What is needed is an exact copy of all the records, written out in full.

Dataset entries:
*-*-*

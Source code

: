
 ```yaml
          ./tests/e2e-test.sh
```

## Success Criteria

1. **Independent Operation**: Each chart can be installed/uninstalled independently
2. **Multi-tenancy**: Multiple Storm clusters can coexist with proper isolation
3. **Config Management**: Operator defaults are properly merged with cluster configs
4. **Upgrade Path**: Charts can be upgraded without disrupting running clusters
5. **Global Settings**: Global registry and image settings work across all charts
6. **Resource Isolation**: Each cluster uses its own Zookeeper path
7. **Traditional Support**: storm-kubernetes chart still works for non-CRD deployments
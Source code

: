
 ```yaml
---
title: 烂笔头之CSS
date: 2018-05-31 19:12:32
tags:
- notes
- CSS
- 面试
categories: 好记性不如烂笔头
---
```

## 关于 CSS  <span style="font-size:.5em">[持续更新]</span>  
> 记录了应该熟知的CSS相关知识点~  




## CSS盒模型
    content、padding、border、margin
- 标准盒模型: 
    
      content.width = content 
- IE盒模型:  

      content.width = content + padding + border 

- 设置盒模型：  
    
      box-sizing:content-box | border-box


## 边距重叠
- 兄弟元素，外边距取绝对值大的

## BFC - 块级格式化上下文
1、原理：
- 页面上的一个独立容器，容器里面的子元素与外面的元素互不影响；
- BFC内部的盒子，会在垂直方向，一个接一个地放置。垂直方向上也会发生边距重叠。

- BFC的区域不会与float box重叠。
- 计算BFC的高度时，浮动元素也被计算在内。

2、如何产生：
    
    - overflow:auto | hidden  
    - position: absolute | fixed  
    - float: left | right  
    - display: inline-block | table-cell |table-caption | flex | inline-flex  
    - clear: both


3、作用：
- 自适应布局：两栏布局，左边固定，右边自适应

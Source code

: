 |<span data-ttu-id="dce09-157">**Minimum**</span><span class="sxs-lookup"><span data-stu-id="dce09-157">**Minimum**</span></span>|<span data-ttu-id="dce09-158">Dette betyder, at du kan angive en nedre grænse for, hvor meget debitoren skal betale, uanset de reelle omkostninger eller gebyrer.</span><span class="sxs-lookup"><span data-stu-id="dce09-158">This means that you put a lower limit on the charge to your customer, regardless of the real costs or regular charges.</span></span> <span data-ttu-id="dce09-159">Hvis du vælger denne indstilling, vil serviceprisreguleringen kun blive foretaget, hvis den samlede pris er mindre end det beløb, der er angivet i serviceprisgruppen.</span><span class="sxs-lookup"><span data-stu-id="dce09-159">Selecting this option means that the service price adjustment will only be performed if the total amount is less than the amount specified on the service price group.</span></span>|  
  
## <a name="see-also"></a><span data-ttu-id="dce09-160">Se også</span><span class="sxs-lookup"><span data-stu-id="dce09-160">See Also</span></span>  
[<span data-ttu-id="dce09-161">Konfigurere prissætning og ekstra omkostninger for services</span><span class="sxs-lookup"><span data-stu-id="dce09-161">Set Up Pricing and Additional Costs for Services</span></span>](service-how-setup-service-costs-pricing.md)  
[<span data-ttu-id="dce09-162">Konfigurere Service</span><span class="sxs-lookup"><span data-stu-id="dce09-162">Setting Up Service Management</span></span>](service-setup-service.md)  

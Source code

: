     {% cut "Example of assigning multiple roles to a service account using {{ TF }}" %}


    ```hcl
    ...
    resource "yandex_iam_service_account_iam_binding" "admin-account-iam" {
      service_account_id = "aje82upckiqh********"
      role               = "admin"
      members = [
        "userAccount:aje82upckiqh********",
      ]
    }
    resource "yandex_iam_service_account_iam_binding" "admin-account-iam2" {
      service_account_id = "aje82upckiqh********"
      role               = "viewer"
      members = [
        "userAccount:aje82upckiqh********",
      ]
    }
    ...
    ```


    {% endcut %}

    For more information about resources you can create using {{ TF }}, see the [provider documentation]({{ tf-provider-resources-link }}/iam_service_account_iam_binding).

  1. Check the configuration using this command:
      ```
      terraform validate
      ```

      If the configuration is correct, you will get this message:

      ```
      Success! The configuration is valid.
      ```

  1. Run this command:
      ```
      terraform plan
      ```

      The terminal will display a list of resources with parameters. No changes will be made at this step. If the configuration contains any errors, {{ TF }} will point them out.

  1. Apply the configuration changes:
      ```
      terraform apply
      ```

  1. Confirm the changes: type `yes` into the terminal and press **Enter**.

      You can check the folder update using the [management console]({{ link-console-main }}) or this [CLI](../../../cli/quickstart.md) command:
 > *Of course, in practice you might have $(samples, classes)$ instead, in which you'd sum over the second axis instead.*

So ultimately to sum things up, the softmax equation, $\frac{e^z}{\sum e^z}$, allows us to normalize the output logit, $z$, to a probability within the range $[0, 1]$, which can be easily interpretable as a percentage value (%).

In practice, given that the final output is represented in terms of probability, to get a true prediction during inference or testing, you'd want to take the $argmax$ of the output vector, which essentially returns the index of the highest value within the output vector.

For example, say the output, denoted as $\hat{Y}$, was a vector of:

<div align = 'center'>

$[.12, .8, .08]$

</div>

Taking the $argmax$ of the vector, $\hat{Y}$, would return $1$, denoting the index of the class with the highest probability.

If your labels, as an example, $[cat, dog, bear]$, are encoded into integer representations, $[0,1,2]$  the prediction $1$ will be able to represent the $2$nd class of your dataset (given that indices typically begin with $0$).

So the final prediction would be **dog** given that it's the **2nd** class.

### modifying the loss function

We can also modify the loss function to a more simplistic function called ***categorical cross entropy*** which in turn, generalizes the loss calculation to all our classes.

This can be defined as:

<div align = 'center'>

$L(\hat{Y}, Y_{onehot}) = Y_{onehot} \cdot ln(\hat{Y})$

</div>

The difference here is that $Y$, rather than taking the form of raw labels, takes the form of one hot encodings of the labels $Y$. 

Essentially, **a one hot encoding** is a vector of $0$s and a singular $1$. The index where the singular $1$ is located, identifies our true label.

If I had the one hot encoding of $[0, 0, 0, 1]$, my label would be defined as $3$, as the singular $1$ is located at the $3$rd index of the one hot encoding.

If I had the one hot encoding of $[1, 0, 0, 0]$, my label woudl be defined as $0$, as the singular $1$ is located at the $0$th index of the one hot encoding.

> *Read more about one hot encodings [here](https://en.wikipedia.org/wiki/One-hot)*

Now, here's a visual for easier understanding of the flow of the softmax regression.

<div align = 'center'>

*-*-*

_TASK RESPONSE:_
Source code

:
 ```yaml
          ./tests/e2e-test.sh
```

## Success Criteria

1. **Independent Operation**: Each chart can be installed/uninstalled independently
2. **Multi-tenancy**: Multiple Storm clusters can coexist with proper isolation
3. **Config Management**: Operator defaults are properly merged with cluster configs
4. **Upgrade Path**: Charts can be upgraded without disrupting running clusters
5. **Global Settings**: Global registry and image settings work across all charts
6. **Resource Isolation**: Each cluster uses its own Zookeeper path
7. **Traditional Support**: storm-kubernetes chart still works for non-CRD deployments
Source code

:
 ```yaml
---
title: 烂笔头之CSS
date: 2018-05-31 19:12:32
tags:
- notes
- CSS
- 面试
categories: 好记性不如烂笔头
---
```

## 关于 CSS  <span style="font-size:.5em">[持续更新]</span>  
> 记录了应该熟知的CSS相关知识点~  




## CSS盒模型
    content、padding、border、margin
- 标准盒模型: 
    
      content.width = content 
- IE盒模型:  

      content.width = content + padding + border 

- 设置盒模型：  
    
      box-sizing:content-box | border-box


## 边距重叠
- 兄弟元素，外边距取绝对值大的

## BFC - 块级格式化上下文
1、原理：
- 页面上的一个独立容器，容器里面的子元素与外面的元素互不影响；
- BFC内部的盒子，会在垂直方向，一个接一个地放置。垂直方向上也会发生边距重叠。

- BFC的区域不会与float box重叠。
- 计算BFC的高度时，浮动元素也被计算在内。

2、如何产生：
    
    - overflow:auto | hidden  
    - position: absolute | fixed  
    - float: left | right  
    - display: inline-block | table-cell |table-caption | flex | inline-flex  
    - clear: both


3、作用：
- 自适应布局：两栏布局，左边固定，右边自适应

Source code

: |<span data-ttu-id="dce09-157">**Minimum**</span><span class="sxs-lookup"><span data-stu-id="dce09-157">**Minimum**</span></span>|<span data-ttu-id="dce09-158">Dette betyder, at du kan angive en nedre grænse for, hvor meget debitoren skal betale, uanset de reelle omkostninger eller gebyrer.</span><span class="sxs-lookup"><span data-stu-id="dce09-158">This means that you put a lower limit on the charge to your customer, regardless of the real costs or regular charges.</span></span> <span data-ttu-id="dce09-159">Hvis du vælger denne indstilling, vil serviceprisreguleringen kun blive foretaget, hvis den samlede pris er mindre end det beløb, der er angivet i serviceprisgruppen.</span><span class="sxs-lookup"><span data-stu-id="dce09-159">Selecting this option means that the service price adjustment will only be performed if the total amount is less than the amount specified on the service price group.</span></span>|  
  
## <a name="see-also"></a><span data-ttu-id="dce09-160">Se også</span><span class="sxs-lookup"><span data-stu-id="dce09-160">See Also</span></span>  
[<span data-ttu-id="dce09-161">Konfigurere prissætning og ekstra omkostninger for services</span><span class="sxs-lookup"><span data-stu-id="dce09-161">Set Up Pricing and Additional Costs for Services</span></span>](service-how-setup-service-costs-pricing.md)  
[<span data-ttu-id="dce09-162">Konfigurere Service</span><span class="sxs-lookup"><span data-stu-id="dce09-162">Setting Up Service Management</span></span>](service-setup-service.md)  

Source code

:     {% cut "Example of assigning multiple roles to a service account using {{ TF }}" %}


    ```hcl
    ...
    resource "yandex_iam_service_account_iam_binding" "admin-account-iam" {
      service_account_id = "aje82upckiqh********"
      role               = "admin"
      members = [
        "userAccount:aje82upckiqh********",
      ]
    }
    resource "yandex_iam_service_account_iam_binding" "admin-account-iam2" {
      service_account_id = "aje82upckiqh********"
      role               = "viewer"
      members = [
        "userAccount:aje82upckiqh********",
      ]
    }
    ...
    ```


    {% endcut %}

    For more information about resources you can create using {{ TF }}, see the [provider documentation]({{ tf-provider-resources-link }}/iam_service_account_iam_binding).

  1. Check the configuration using this command:
      ```
      terraform validate
      ```

      If the configuration is correct, you will get this message:

      ```
      Success! The configuration is valid.
      ```

  1. Run this command:
      ```
      terraform plan
      ```

      The terminal will display a list of resources with parameters. No changes will be made at this step. If the configuration contains any errors, {{ TF }} will point them out.

  1. Apply the configuration changes:
      ```
      terraform apply
      ```

  1. Confirm the changes: type `yes` into the terminal and press **Enter**.

      You can check the folder update using the [management console]({{ link-console-main }}) or this [CLI](../../../cli/quickstart.md) command:
 > *Of course, in practice you might have $(samples, classes)$ instead, in which you'd sum over the second axis instead.*

So ultimately to sum things up, the softmax equation, $\frac{e^z}{\sum e^z}$, allows us to normalize the output logit, $z$, to a probability within the range $[0, 1]$, which can be easily interpretable as a percentage value (%).

In practice, given that the final output is represented in terms of probability, to get a true prediction during inference or testing, you'd want to take the $argmax$ of the output vector, which essentially returns the index of the highest value within the output vector.

For example, say the output, denoted as $\hat{Y}$, was a vector of:

<div align = 'center'>

$[.12, .8, .08]$

</div>

Taking the $argmax$ of the vector, $\hat{Y}$, would return $1$, denoting the index of the class with the highest probability.

If your labels, as an example, $[cat, dog, bear]$, are encoded into integer representations, $[0,1,2]$  the prediction $1$ will be able to represent the $2$nd class of your dataset (given that indices typically begin with $0$).

So the final prediction would be **dog** given that it's the **2nd** class.

### modifying the loss function

We can also modify the loss function to a more simplistic function called ***categorical cross entropy*** which in turn, generalizes the loss calculation to all our classes.

This can be defined as:

<div align = 'center'>

$L(\hat{Y}, Y_{onehot}) = Y_{onehot} \cdot ln(\hat{Y})$

</div>

The difference here is that $Y$, rather than taking the form of raw labels, takes the form of one hot encodings of the labels $Y$. 

Essentially, **a one hot encoding** is a vector of $0$s and a singular $1$. The index where the singular $1$ is located, identifies our true label.

If I had the one hot encoding of $[0, 0, 0, 1]$, my label would be defined as $3$, as the singular $1$ is located at the $3$rd index of the one hot encoding.

If I had the one hot encoding of $[1, 0, 0, 0]$, my label woudl be defined as $0$, as the singular $1$ is located at the $0$th index of the one hot encoding.

> *Read more about one hot encodings [here](https://en.wikipedia.org/wiki/One-hot)*

Now, here's a visual for easier understanding of the flow of the softmax regression.

<div align = 'center'>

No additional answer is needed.